* _Stored data entries_:

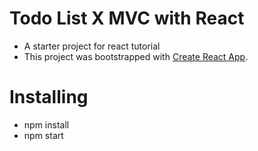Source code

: # Todo List X MVC with React

- A starter project for react tutorial
- This project was bootstrapped with [Create React App](https://github.com/facebook/create-react-app).

# Installing

- npm install
- npm start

* _Directions for this task_:
Repeat precisely the lines of the data starting at the one containing "- This project", last line included.

* _Result of the task_:
- This project was bootstrapped with [Create React App](https://github.com/facebook/create-react-app).

# Installing

- npm install
- npm start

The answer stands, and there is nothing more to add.